Maison Vertical
A three-story live/work space in Manhattan by Marble Fairbanks Architects recalls a Parisian classic.
Abby Bussel -- Interior Design, 3/1/2001 12:00:00 AM
LIKE A VERTICAL MAISON DE VERRE , this triplex residence on Manhattan's West Side employs glass and steel to establish an internal precinct of light-filled live/work spaces within a tight urban site. In Modern Architecture Since 1900, William J.R. Curtis describes the famous house of glass designed by Pierre Chareau and Bernard Bijvoet in Paris (1928-1931) as "an elegant and translucent machine à habiter with a tranquil sense of place." The same could be said about this residence by Marble Fairbanks Architects (MFA), except the glass in question is transparent, and it is a floor and not a wall. Close enough.
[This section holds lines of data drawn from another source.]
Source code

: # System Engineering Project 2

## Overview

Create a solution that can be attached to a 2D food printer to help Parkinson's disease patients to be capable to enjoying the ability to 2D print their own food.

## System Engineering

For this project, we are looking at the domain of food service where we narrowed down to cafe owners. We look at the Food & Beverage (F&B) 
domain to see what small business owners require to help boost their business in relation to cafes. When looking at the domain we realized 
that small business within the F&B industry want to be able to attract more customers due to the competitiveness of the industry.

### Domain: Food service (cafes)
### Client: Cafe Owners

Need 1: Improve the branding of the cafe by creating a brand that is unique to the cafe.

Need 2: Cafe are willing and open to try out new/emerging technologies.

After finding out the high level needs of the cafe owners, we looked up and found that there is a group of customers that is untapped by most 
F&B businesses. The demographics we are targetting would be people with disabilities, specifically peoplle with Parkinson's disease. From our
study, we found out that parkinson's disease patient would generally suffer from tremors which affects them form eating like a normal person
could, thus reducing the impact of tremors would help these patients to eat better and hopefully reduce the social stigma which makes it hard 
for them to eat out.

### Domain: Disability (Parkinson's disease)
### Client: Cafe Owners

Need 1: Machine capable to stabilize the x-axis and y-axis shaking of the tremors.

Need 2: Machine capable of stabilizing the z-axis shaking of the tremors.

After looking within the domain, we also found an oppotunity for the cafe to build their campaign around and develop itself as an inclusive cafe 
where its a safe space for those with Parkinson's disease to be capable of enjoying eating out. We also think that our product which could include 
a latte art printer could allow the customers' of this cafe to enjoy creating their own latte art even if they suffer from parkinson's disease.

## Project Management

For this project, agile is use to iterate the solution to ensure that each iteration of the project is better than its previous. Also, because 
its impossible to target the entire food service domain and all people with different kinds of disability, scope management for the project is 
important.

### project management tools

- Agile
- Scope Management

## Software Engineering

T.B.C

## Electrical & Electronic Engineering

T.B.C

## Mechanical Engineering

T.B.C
"The project began as a simple stair connection between two apartments," explains Karen Fairbanks, who designed the triplex with her partner Scott Marble. Next came the idea for a glass floor to bring natural light deep into the lower levels of the 14-ft.6-in.-wide townhouse triplex (previously a simplex on the third floor and a duplex on the fourth and fifth floors with a rooftop skylight). From there, says Fairbanks, the scheme "evolved out of specific needs that unfolded as the project proceeded. A change in one part of the apartment necessitated a change in another part." Complicated by the incremental nature of the project, the challenges for the architects were to work within the narrow confines of the townhouse and solve program relationships vertically. "The physicality of movement," according to Fairbanks, became an organizing force, as it was in the Maison de Verre, where retractable stairs are raised and lowered between floors and walls, and doors are opened and closed on tracks.
Movement through the triplex, which measures 3,000 sq. ft. including the roof terrace, was guided by the client's live/work program. In contrast to the necessary separation of live and work (medical clinic) spaces inside Dr. Dalsace's Maison de Verre, the owner here required that some rooms be flexible enough to accommodate professional and private activities, with room functions changing as needed. A conference/guest room occupies the third floor, along with an office; the fourth floor houses a living/conference/screening room, along with the kitchen and dining area; and the top floor, completely private, holds a gym and the master bedroom.
With a mandate to maximize the flow of natural light through the rooftop skylight, Marble and Fairbanks designed a riser-free stair system that leaves the narrow light shaft wide open. Cantilevered from a steel tube buried in the party wall, triangular steel stairs with cast-rubber treads appear to float along one edge of the central light shaft. (The cantilevered steps, of course, move slightly when in use.) Thanks to the dramatic but unobstrusive stairs and the one-inch-thick glass floor set in a structural steel frame between the third and fourth stories, the visual connection between floors and functions is cohesive.
The flexibility of the dual-purpose rooms also requires the visual, and sometimes physical, separation of one space from another by way of sliding walls and horizontal shades. The folding, sliding wall on the third floor-which is, in fact, a series of individual, layered-plywood panels with a rubber laminate finish-opens and closes with the pull and push of the hand. A fabric shade, operated at the touch of a button, is mounted horizontally beneath the glass floor to separate the third story from the floors above. The kitchen can be closed off from the dining area with similar fanfare. Even the client's 250-pound projector can be concealed within a drop ceiling in the fourth-floor living room by way of a computer-controlled lift; yet another button lowers a screen across the living room's glass terrace doors. The entire operation is all very Maison de Verre, very machine à habiter.
The triplex was designed by the firm principals along with project team members David Riebe, Rebecca Carpenter, Jake Nishimura, and Todd Rouhe.